- _TASK ITEM_: Copy, exactly as written, the lines that begin at the one containing "der Knstlichen Intelligenz" and end at the one containing "componentes que le". Skip any pictures in the data below.

- _DATA TO USE_:
------------
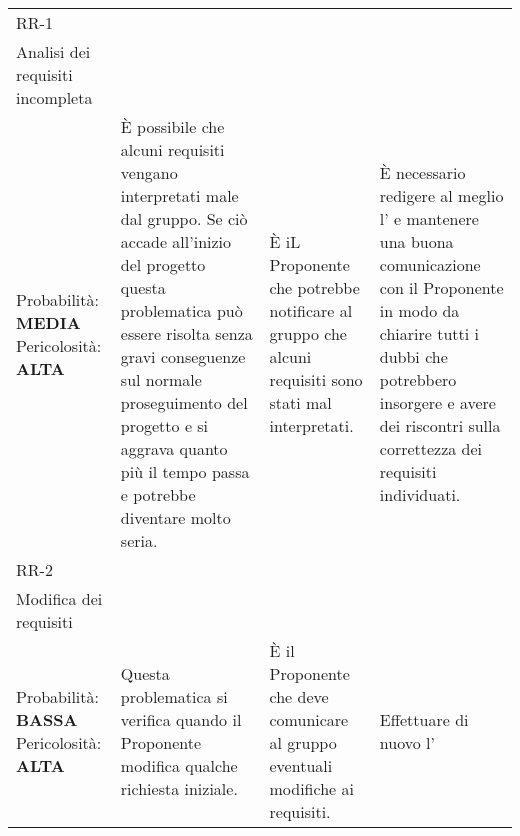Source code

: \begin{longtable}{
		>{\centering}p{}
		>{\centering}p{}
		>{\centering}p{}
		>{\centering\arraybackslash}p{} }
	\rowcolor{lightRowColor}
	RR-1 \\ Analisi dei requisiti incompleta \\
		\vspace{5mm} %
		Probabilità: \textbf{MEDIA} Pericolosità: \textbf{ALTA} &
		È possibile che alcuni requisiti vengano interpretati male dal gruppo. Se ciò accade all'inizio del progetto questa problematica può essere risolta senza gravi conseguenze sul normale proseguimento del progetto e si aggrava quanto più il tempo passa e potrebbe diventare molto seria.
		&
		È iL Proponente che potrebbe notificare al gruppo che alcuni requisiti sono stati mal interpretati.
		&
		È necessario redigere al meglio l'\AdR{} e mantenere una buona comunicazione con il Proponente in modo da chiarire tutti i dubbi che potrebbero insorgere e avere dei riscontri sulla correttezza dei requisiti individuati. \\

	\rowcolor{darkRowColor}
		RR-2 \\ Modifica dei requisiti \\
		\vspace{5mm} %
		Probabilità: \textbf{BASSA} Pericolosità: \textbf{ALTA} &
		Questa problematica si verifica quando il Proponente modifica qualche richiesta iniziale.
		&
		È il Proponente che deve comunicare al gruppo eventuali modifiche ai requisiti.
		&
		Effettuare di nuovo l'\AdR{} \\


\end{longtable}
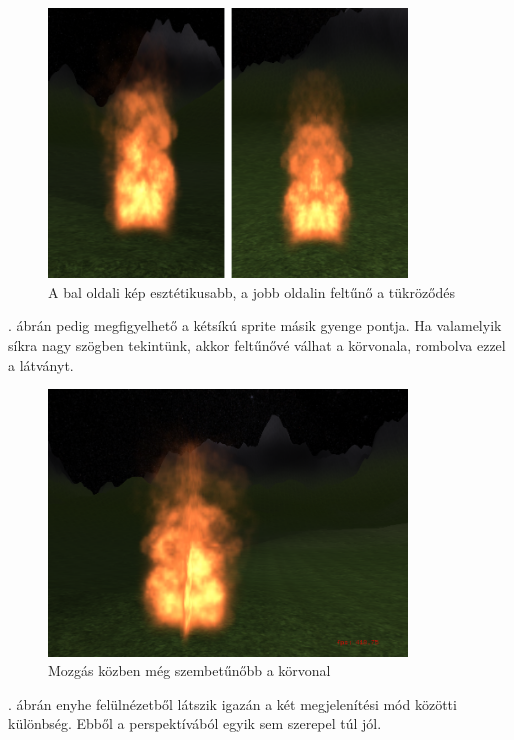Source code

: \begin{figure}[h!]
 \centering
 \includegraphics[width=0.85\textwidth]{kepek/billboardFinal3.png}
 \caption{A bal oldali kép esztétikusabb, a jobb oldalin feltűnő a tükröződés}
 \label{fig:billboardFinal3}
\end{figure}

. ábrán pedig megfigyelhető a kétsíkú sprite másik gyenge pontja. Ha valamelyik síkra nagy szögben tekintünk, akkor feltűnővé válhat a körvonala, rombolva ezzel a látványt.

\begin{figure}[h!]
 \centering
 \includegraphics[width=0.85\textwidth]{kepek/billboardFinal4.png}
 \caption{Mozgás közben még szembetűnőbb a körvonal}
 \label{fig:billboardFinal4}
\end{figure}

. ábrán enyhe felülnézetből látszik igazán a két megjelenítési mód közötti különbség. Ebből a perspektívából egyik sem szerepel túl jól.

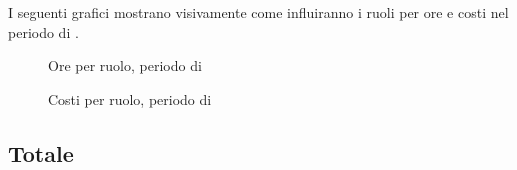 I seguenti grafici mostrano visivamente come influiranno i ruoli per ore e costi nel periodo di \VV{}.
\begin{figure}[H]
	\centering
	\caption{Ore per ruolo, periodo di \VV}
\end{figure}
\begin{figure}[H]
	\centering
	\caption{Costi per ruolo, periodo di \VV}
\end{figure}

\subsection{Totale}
------------
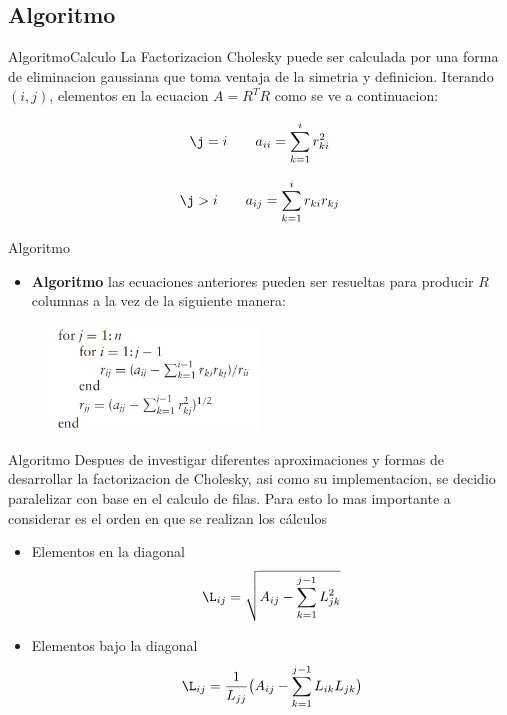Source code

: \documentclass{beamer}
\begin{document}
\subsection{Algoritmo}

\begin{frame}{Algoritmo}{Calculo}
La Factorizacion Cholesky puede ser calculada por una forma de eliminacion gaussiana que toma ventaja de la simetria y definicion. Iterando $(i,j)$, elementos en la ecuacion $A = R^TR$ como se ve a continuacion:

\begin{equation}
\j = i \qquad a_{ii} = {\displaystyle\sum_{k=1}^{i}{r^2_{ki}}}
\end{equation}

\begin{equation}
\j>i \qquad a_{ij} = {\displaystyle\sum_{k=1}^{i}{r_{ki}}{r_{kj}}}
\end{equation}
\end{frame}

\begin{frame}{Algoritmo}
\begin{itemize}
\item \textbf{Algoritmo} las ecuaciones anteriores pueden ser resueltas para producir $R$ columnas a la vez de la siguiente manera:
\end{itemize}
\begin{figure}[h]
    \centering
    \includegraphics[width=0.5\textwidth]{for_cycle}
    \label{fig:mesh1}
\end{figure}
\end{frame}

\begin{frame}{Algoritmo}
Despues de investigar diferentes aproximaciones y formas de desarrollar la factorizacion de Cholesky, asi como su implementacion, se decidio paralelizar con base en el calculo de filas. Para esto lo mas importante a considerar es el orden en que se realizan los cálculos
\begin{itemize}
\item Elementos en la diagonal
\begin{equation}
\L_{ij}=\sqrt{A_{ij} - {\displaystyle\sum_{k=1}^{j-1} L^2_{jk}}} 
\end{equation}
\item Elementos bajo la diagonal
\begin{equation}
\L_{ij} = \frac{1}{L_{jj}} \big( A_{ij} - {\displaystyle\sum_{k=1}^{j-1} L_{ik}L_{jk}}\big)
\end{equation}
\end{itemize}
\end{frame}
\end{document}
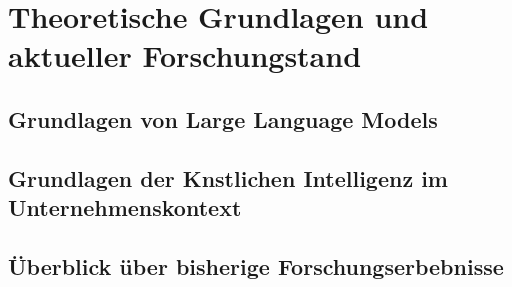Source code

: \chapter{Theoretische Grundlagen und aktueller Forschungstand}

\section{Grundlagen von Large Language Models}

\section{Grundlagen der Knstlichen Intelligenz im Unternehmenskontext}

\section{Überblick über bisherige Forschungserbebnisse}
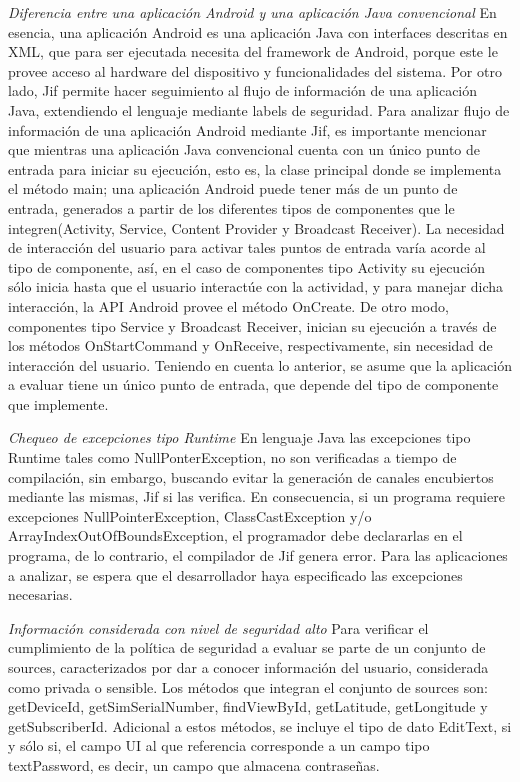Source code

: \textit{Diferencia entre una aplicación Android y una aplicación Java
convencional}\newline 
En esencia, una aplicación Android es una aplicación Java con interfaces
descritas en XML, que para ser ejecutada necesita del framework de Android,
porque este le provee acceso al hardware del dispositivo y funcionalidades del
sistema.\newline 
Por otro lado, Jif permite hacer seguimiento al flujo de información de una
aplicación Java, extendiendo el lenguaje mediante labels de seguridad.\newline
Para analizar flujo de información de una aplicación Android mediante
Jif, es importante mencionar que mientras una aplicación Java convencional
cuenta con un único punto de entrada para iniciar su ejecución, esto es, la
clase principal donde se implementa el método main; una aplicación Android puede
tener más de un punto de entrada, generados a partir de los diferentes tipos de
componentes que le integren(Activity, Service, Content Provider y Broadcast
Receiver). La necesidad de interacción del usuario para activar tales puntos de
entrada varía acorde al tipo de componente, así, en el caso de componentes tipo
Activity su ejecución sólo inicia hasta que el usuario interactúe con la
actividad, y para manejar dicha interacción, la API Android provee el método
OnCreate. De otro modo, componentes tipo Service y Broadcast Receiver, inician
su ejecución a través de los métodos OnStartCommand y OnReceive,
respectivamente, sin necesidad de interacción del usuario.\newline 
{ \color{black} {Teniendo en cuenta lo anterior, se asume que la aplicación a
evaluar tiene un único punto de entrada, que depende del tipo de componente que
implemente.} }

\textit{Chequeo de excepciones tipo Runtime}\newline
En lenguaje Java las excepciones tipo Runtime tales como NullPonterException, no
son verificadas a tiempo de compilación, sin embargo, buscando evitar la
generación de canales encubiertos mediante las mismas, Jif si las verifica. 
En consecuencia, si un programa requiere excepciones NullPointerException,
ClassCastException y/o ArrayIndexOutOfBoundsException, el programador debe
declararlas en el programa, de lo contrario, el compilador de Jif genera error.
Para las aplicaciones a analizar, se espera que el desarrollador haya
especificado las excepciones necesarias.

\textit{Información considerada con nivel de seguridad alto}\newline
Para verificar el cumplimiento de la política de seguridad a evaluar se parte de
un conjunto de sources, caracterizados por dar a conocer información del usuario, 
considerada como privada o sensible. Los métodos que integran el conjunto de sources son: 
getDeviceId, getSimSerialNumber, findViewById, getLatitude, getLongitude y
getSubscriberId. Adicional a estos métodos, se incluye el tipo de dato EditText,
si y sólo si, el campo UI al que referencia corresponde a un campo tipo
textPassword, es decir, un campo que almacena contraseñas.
------------
- _SOLUTION TO THIS EXERCISE_:
\section{Grundlagen der Knstlichen Intelligenz im Unternehmenskontext}

\section{Überblick über bisherige Forschungserbebnisse}
Source code

: \textit{Diferencia entre una aplicación Android y una aplicación Java
convencional}\newline 
En esencia, una aplicación Android es una aplicación Java con interfaces
descritas en XML, que para ser ejecutada necesita del framework de Android,
porque este le provee acceso al hardware del dispositivo y funcionalidades del
sistema.\newline 
Por otro lado, Jif permite hacer seguimiento al flujo de información de una
aplicación Java, extendiendo el lenguaje mediante labels de seguridad.\newline
Para analizar flujo de información de una aplicación Android mediante
Jif, es importante mencionar que mientras una aplicación Java convencional
cuenta con un único punto de entrada para iniciar su ejecución, esto es, la
clase principal donde se implementa el método main; una aplicación Android puede
tener más de un punto de entrada, generados a partir de los diferentes tipos de
componentes que le integren(Activity, Service, Content Provider y Broadcast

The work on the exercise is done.